■ DESCRIPTION OF THE TASK
Your reply should be one number, which is how many lines in the listing below contain "systemctl".

■ SUPPLIED RECORDS
+ + + +
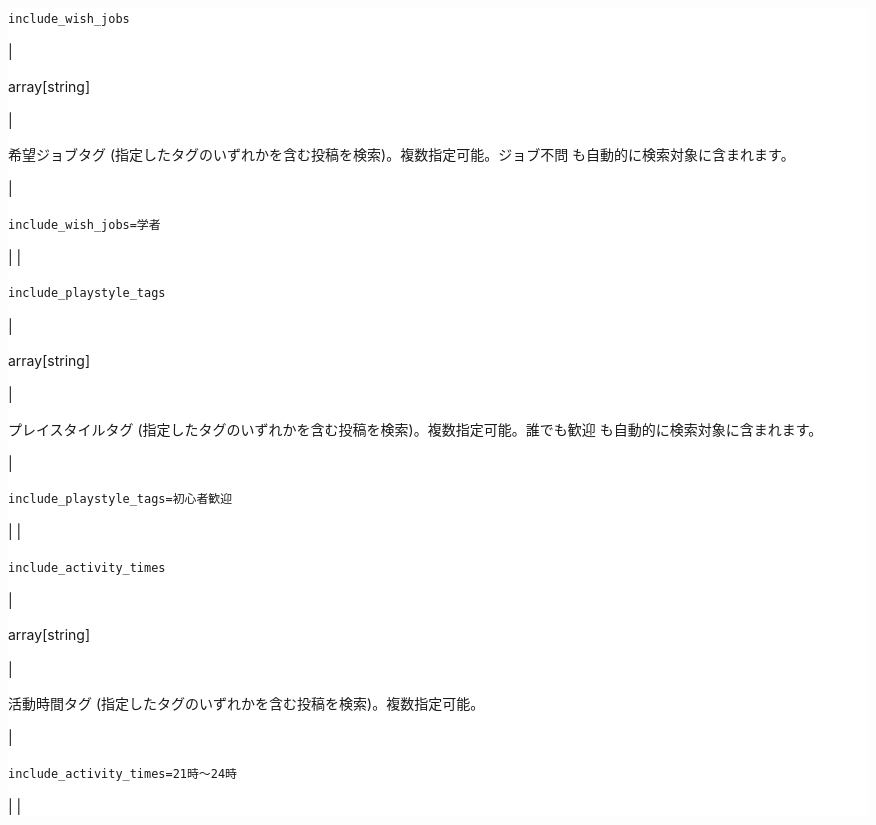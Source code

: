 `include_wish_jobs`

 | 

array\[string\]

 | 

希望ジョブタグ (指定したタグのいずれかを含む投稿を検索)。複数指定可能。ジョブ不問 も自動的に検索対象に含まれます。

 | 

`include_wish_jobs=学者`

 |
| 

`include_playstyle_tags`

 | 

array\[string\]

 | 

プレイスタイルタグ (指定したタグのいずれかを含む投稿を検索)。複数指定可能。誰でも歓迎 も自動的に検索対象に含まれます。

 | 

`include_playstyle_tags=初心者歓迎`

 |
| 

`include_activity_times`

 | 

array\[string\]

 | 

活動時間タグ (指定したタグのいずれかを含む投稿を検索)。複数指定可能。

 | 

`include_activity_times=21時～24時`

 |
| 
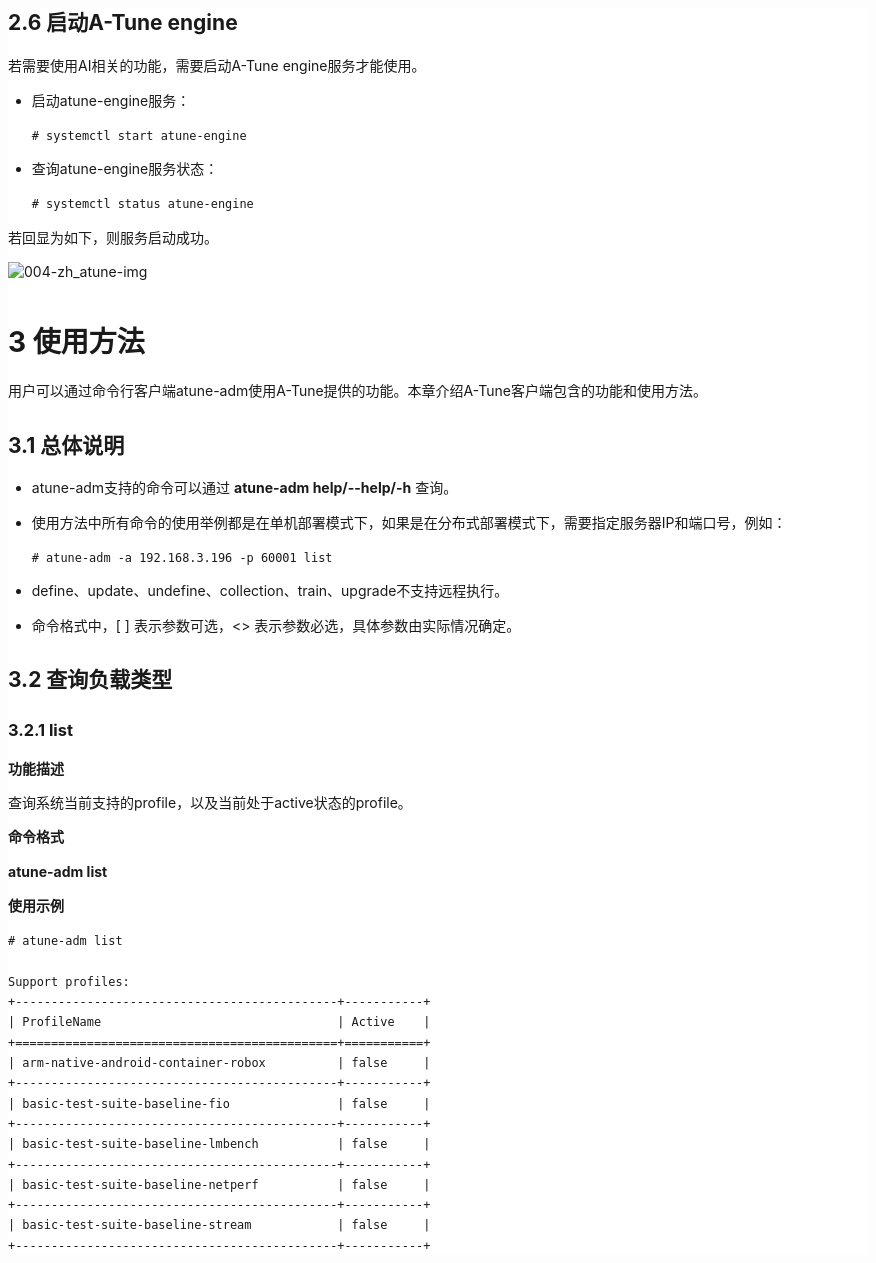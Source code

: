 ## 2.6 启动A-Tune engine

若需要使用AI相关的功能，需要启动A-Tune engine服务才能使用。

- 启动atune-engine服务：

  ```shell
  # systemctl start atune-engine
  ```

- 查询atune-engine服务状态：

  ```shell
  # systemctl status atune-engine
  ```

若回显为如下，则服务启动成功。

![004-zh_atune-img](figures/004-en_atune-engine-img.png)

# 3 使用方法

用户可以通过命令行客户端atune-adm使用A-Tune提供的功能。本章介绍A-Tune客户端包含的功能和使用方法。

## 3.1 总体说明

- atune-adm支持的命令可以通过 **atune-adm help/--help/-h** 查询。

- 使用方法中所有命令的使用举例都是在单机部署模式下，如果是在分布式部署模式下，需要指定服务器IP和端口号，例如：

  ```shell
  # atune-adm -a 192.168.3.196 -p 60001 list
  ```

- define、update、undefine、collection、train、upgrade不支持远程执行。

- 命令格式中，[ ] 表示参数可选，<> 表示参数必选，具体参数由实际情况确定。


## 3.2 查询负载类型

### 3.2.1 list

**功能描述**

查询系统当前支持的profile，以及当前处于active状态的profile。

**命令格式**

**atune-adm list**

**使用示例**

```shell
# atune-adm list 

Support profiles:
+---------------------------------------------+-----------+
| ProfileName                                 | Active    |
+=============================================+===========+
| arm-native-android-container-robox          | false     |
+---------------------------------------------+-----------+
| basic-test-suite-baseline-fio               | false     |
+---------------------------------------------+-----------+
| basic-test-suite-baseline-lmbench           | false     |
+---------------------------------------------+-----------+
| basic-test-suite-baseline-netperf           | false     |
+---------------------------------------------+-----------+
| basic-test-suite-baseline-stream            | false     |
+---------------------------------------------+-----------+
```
+ + + +
■ EXERCISE RESULT
2